__Exercise materials__:
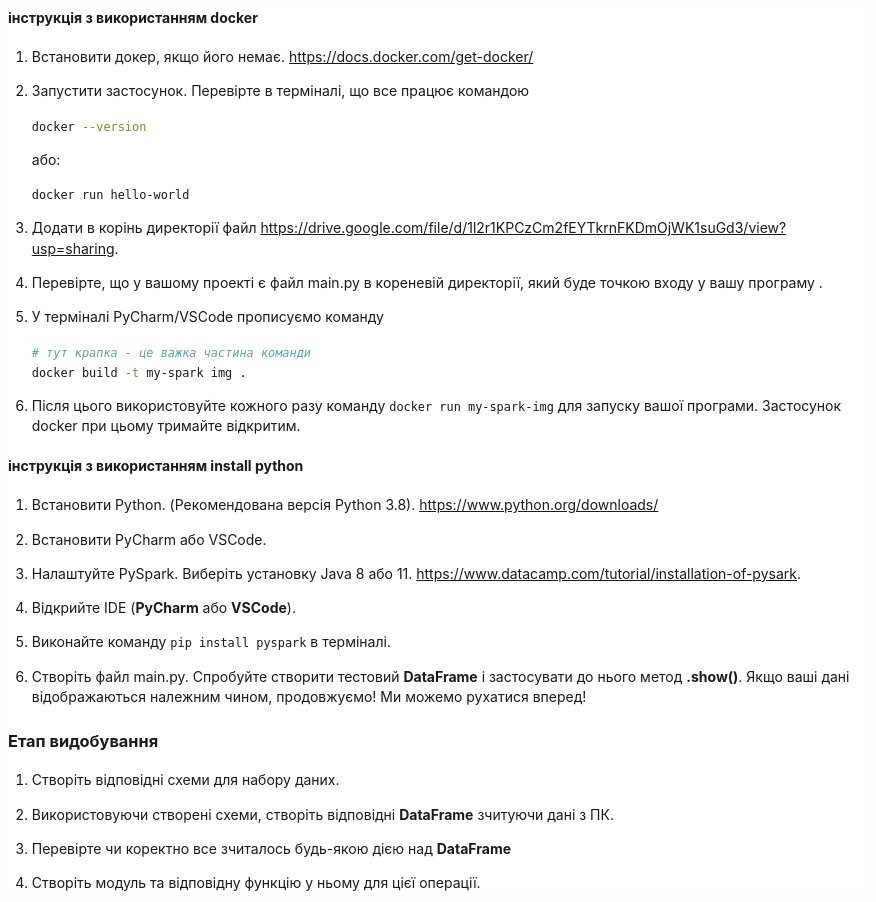 #### інструкція з використанням docker

1. Встановити докер, якщо його немає. <https://docs.docker.com/get-docker/>

1. Запустити застосунок. Перевірте в терміналі, що все працює командою

    ```bash
    docker --version
    ```

    або:

    ```bash
    docker run hello-world
    ```

1. Додати в корінь директорії файл <https://drive.google.com/file/d/1l2r1KPCzCm2fEYTkrnFKDmOjWK1suGd3/view?usp=sharing>.

1. Перевірте, що у вашому проекті є файл main.py в кореневій директорії, який буде точкою входу у вашу програму .

1. У терміналі PyCharm/VSCode прописуємо команду

    ```bash
    # тут крапка - це важка частина команди
    docker build -t my-spark img .
    ```

1. Після цього використовуйте кожного разу команду `docker run my-spark-img` для запуску вашої програми. Застосунок docker при цьому тримайте відкритим.

#### інструкція з використанням install python

1. Встановити Python. (Рекомендована версія Python 3.8). <https://www.python.org/downloads/>

1. Встановити PyCharm або VSCode.

1. Налаштуйте PySpark. Виберіть установку Java 8 або 11. <https://www.datacamp.com/tutorial/installation-of-pysark>.

1. Відкрийте IDE (**PyCharm** або **VSCode**).

1. Виконайте команду `pip install pyspark` в терміналі.

1. Створіть файл main.py. Спробуйте створити тестовий **DataFrame** і застосувати до нього метод **.show()**. Якщо ваші дані відображаються належним чином, продовжуємо! Ми можемо рухатися вперед!

### Етап видобування

1. Створіть відповідні схеми для набору даних.

1. Використовуючи створені схеми, створіть відповідні **DataFrame** зчитуючи дані з ПК.

1. Перевірте чи коректно все зчиталось будь-якою дією над **DataFrame**

1. Створіть модуль та відповідну функцію у ньому для цієї операції.
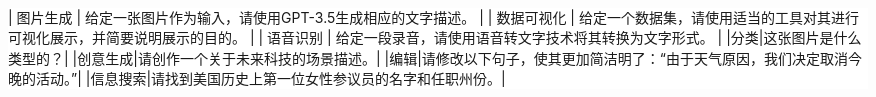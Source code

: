 | 图片生成                                     | 给定一张图片作为输入，请使用GPT-3.5生成相应的文字描述。                                                                                                                                                                                                                                                                                                                                                                                                                                                                                                                                                                                                                                                                                                                                                                                                                                                                                                                                                                                                                                                                                                                                                                                                                                                                                                           |
| 数据可视化                                   | 给定一个数据集，请使用适当的工具对其进行可视化展示，并简要说明展示的目的。                                                                                                                                                                                                                                                                                                                                                                                                                                                                                                                                                                                                                                                                                                                                                                                                                                                                                                                                                                                                                                                                                                                                                                                                                                                                                           |
| 语音识别                                     | 给定一段录音，请使用语音转文字技术将其转换为文字形式。                                                                                                                                                                                                                                                                                                                                                                                                                                                                                                                                                                                                                                                                                                                                                                                                                                                                                                                                                                                                                                                                                                                                                                                                                                                                                                                 |
|分类|这张图片是什么类型的？|
|创意生成|请创作一个关于未来科技的场景描述。|
|编辑|请修改以下句子，使其更加简洁明了：“由于天气原因，我们决定取消今晚的活动。”|
|信息搜索|请找到美国历史上第一位女性参议员的名字和任职州份。|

__Aim of the exercise__: Write out again exactly the lines from the start of the data above through the line containing "1. Виконайте команду", inclusive, excluding any pictures.

__Solution for this problem__:
 #### інструкція з використанням docker

1. Встановити докер, якщо його немає. <https://docs.docker.com/get-docker/>

1. Запустити застосунок. Перевірте в терміналі, що все працює командою

    ```bash
    docker --version
    ```

    або:

    ```bash
    docker run hello-world
    ```

1. Додати в корінь директорії файл <https://drive.google.com/file/d/1l2r1KPCzCm2fEYTkrnFKDmOjWK1suGd3/view?usp=sharing>.

1. Перевірте, що у вашому проекті є файл main.py в кореневій директорії, який буде точкою входу у вашу програму .

1. У терміналі PyCharm/VSCode прописуємо команду

    ```bash
    # тут крапка - це важка частина команди
    docker build -t my-spark img .
    ```

1. Після цього використовуйте кожного разу команду `docker run my-spark-img` для запуску вашої програми. Застосунок docker при цьому тримайте відкритим.

#### інструкція з використанням install python

1. Встановити Python. (Рекомендована версія Python 3.8). <https://www.python.org/downloads/>

1. Встановити PyCharm або VSCode.

1. Налаштуйте PySpark. Виберіть установку Java 8 або 11. <https://www.datacamp.com/tutorial/installation-of-pysark>.

1. Відкрийте IDE (**PyCharm** або **VSCode**).

1. Виконайте команду `pip install pyspark` в терміналі.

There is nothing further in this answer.